Someone with this talent and avocation (I flatter myself by claiming to have talent in this area, but others flatter me too so I think that that's OK) is supposed to work for some place -- an advertising agency and academia may be the prototypical ones -- where the inspirations (many of which will truly suck!) can be decanted for others at the retail, by-the-glass price. That makes me queasy. If you're trying to figure out how to improve the world, be generous with it! (Of course, "being generous with it" also tends to make me relatively poor, but them's the breaks.) My professional and political work these days is more prosaic than once it was, so I truly appreciate this outlet.
One of the most derided and overlooked kinds of diaries here is, I think, they "hey everyone let's consider about doing things this way!" (or the "Person X should really do Y) diary, which is a category that -- recognizing that I'm not nearly as deeply into meta now as I once was -- I don't recall ever having seen be identified as such. (If there's a name for it, it might be the "Not Again..." diary. A lot of ideas, my one included, are clunkers.) But dammit, when I see one of those, I feel a real kinship for the writer. I get them. They're trying to make the world better with their intelligence and their creativity -- and they're willing to put it out there, knowing that it's likely to be derided or ignored -- because of that small chance that when other people look at it they will find it valuable. And if it's valuable, then there's the chance that it's very valuable -- maybe something that truly can change the world.

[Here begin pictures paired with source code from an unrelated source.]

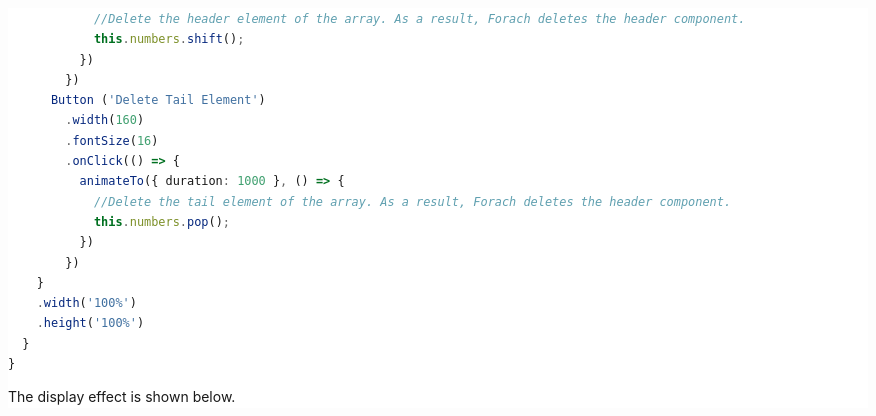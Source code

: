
 ```ts
            //Delete the header element of the array. As a result, Forach deletes the header component.
            this.numbers.shift();
          })
        })
      Button ('Delete Tail Element')
        .width(160)
        .fontSize(16)
        .onClick(() => {
          animateTo({ duration: 1000 }, () => {
            //Delete the tail element of the array. As a result, Forach deletes the header component.
            this.numbers.pop();
          })
        })
    }
    .width('100%')
    .height('100%')
  }
}
```


The display effect is shown below.

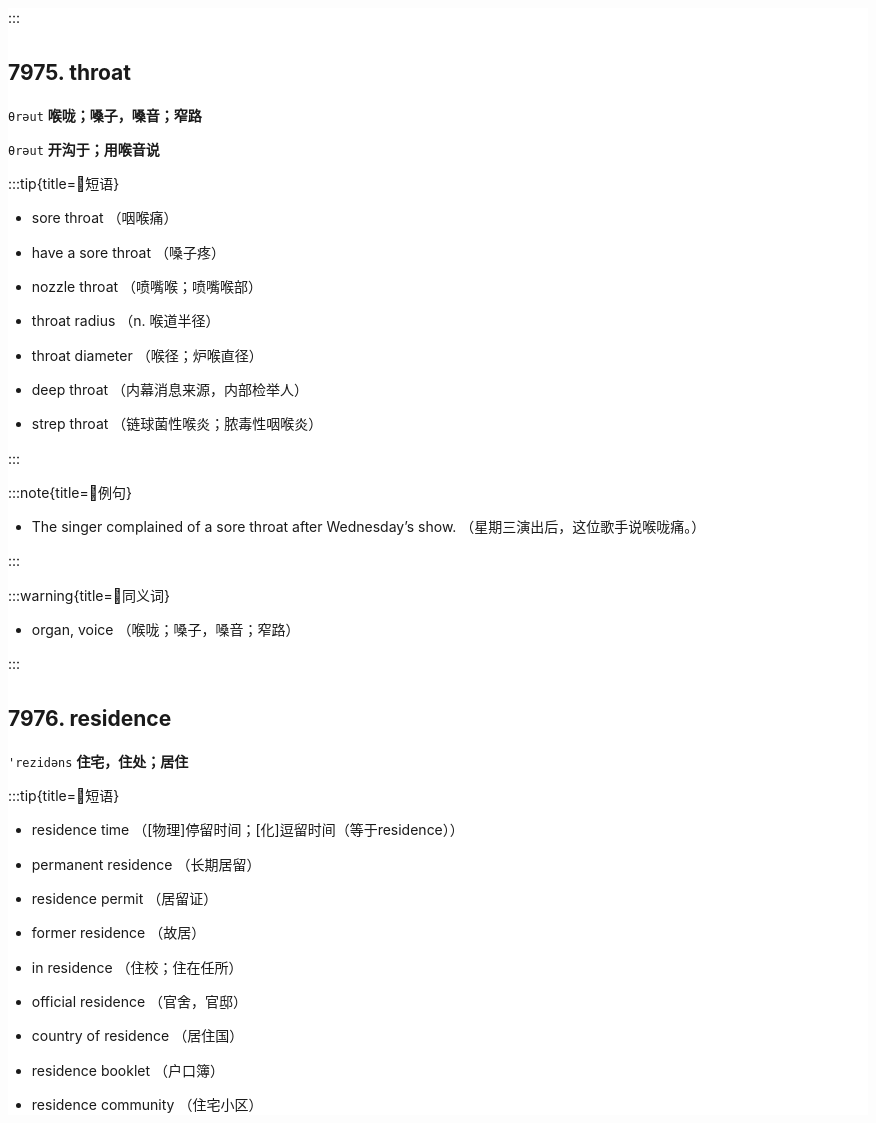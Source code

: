 :::


## 7975. throat

`θrəut`  **喉咙；嗓子，嗓音；窄路**

`θrəut`  **开沟于；用喉音说**

:::tip{title=🤩短语}

- sore throat （咽喉痛）

- have a sore throat （嗓子疼）

- nozzle throat （喷嘴喉；喷嘴喉部）

- throat radius （n. 喉道半径）

- throat diameter （喉径；炉喉直径）

- deep throat （内幕消息来源，内部检举人）

- strep throat （链球菌性喉炎；脓毒性咽喉炎）

:::

:::note{title=🎤例句}

- The singer complained of a sore throat after Wednesday’s show. （星期三演出后，这位歌手说喉咙痛。）

:::

:::warning{title=🤔同义词}

- organ, voice （喉咙；嗓子，嗓音；窄路）

:::


## 7976. residence

`'rezidəns`  **住宅，住处；居住**

:::tip{title=🤩短语}

- residence time （[物理]停留时间；[化]逗留时间（等于residence））

- permanent residence （长期居留）

- residence permit （居留证）

- former residence （故居）

- in residence （住校；住在任所）

- official residence （官舍，官邸）

- country of residence （居住国）

- residence booklet （户口簿）

- residence community （住宅小区）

It's a royal pain in the ass -- but it's also one of the most beautiful and hopeful things about Daily Kos. We really try here -- we try hard. And while all of you who comment and critique and make this place comfy and connected are my people -- you people who just want to come here because of the possibility that ideas can generate chance, can generate goodness, you are "my people" in a very special way. (And with that, leave me alone and don't presume that I'm now your supporter, because I'll probably think that most of your ideas suck too, just as what happens to me.)

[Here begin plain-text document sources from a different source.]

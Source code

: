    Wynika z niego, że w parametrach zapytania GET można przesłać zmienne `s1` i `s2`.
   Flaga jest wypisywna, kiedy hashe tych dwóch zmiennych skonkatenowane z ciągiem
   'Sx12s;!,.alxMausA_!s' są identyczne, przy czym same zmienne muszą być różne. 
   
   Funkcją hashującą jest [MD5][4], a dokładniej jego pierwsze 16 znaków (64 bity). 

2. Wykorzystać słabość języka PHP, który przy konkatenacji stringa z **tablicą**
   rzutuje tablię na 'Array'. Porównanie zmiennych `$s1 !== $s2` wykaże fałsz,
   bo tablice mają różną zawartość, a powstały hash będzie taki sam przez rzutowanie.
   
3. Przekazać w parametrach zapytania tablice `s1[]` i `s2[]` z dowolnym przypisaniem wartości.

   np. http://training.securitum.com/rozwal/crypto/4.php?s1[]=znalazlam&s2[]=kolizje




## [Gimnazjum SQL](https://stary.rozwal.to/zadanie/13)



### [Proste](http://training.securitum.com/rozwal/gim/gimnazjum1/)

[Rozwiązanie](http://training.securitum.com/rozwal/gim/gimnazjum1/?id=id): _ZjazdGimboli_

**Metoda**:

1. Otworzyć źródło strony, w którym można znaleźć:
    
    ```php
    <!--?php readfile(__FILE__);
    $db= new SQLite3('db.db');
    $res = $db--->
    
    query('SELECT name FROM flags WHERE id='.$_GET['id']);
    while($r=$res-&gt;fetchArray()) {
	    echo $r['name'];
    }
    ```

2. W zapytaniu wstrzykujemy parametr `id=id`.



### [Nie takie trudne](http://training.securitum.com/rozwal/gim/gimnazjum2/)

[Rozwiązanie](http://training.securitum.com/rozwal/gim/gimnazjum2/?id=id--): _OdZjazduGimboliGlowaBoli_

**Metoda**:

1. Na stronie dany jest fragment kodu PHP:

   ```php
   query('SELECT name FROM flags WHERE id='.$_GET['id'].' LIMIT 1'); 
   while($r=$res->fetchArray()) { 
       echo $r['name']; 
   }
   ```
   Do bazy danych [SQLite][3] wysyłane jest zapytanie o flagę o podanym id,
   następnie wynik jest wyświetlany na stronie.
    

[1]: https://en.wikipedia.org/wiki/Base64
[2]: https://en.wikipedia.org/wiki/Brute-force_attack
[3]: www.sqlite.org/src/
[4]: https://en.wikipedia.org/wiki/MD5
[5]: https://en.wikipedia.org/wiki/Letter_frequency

Within academia, I was also a "wall-flinger"; it's what I do. I've often gotten students and colleagues pointed towards far better directions than I've been able to do myself. (And I recognize that it's obnoxious as well as useful; one of the great things about Daily Kos is how easy it is, compared to a real-time oral communication, for people to ignore it.) So on this (in my mind) notable occasion, I just want to raise a glass to my fellow wall-flingers and beseech others here to treat them with forebearing kindness.
I also want to take a moment to thank my occasional antagonist Markos
that jerk
because at my most arrogant I could not imagine having been able to do what he has done here. He has his deficiencies in some areas
like being an total asshole much of the time
but the proto-blogosphere was
full; of people with good ideas but he's the one who had the skills and the drive to make them come to fruition. I don't understand someone being able to do what he has done. He may have his limitations, but he knows what they are and he usually provides checks on them, which is a true sign of wisdom. So thanks for the forum, for the possibilities of great things embedded in what this site has become, more than I can express.

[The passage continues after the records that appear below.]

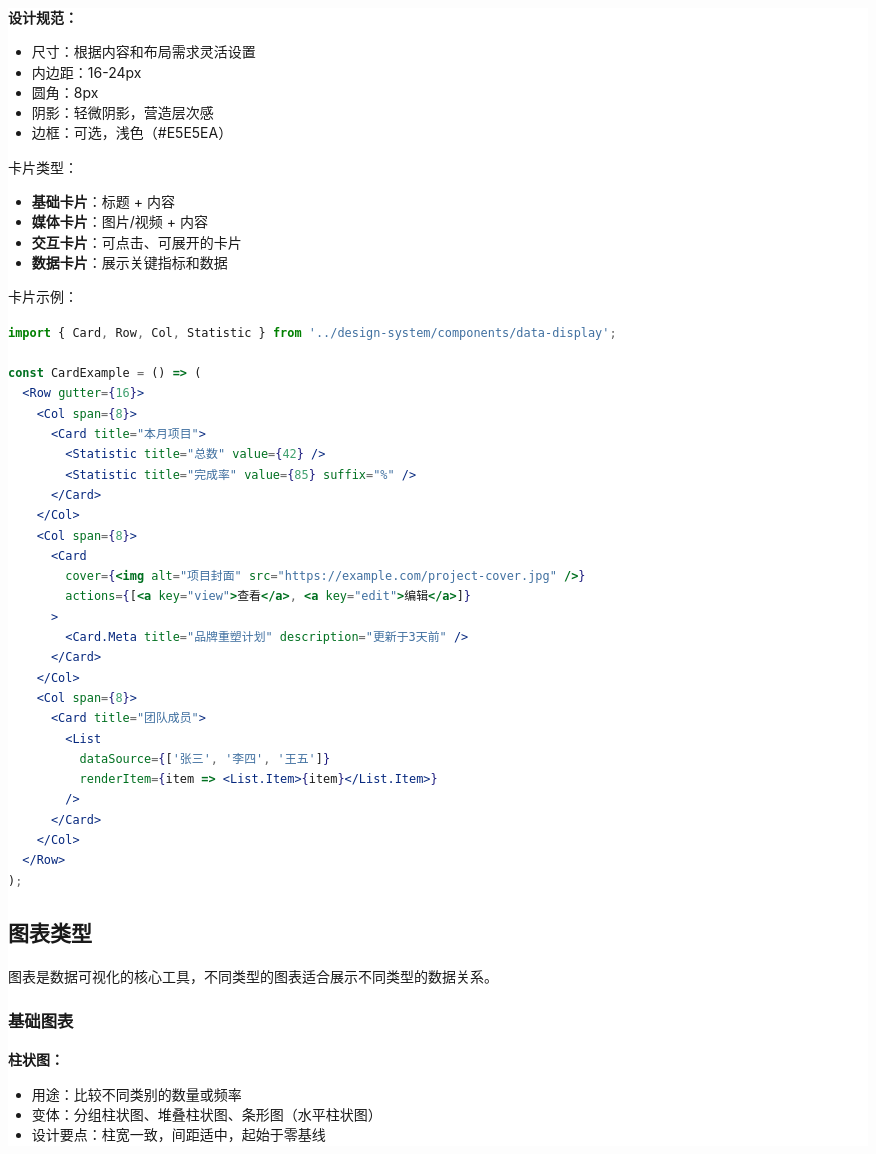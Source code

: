 **设计规范：**
- 尺寸：根据内容和布局需求灵活设置
- 内边距：16-24px
- 圆角：8px
- 阴影：轻微阴影，营造层次感
- 边框：可选，浅色（#E5E5EA）

卡片类型：
- **基础卡片**：标题 + 内容
- **媒体卡片**：图片/视频 + 内容
- **交互卡片**：可点击、可展开的卡片
- **数据卡片**：展示关键指标和数据

卡片示例：

```jsx
import { Card, Row, Col, Statistic } from '../design-system/components/data-display';

const CardExample = () => (
  <Row gutter={16}>
    <Col span={8}>
      <Card title="本月项目">
        <Statistic title="总数" value={42} />
        <Statistic title="完成率" value={85} suffix="%" />
      </Card>
    </Col>
    <Col span={8}>
      <Card
        cover={<img alt="项目封面" src="https://example.com/project-cover.jpg" />}
        actions={[<a key="view">查看</a>, <a key="edit">编辑</a>]}
      >
        <Card.Meta title="品牌重塑计划" description="更新于3天前" />
      </Card>
    </Col>
    <Col span={8}>
      <Card title="团队成员">
        <List
          dataSource={['张三', '李四', '王五']}
          renderItem={item => <List.Item>{item}</List.Item>}
        />
      </Card>
    </Col>
  </Row>
);
```

## 图表类型

图表是数据可视化的核心工具，不同类型的图表适合展示不同类型的数据关系。

### 基础图表

**柱状图：**
- 用途：比较不同类别的数量或频率
- 变体：分组柱状图、堆叠柱状图、条形图（水平柱状图）
- 设计要点：柱宽一致，间距适中，起始于零基线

And the people that keep Markos from being /too Markos-like sometimes -- I'm looking at you, Susan Gardner and Hunter and Meteor Blades, among others -- and keeping this place on even keel, my deep gratitute to you as well. I'll never really know if my spending so much of my life and mental energy here will have ultimately turned out to be a waste or not, compared to other things that I could have done with my time -- but if it was a waste it was you who made a place that made me want to take that risk.
Now back to the everyday grind. (Burn this letter!) Anyone up for remote phone banking?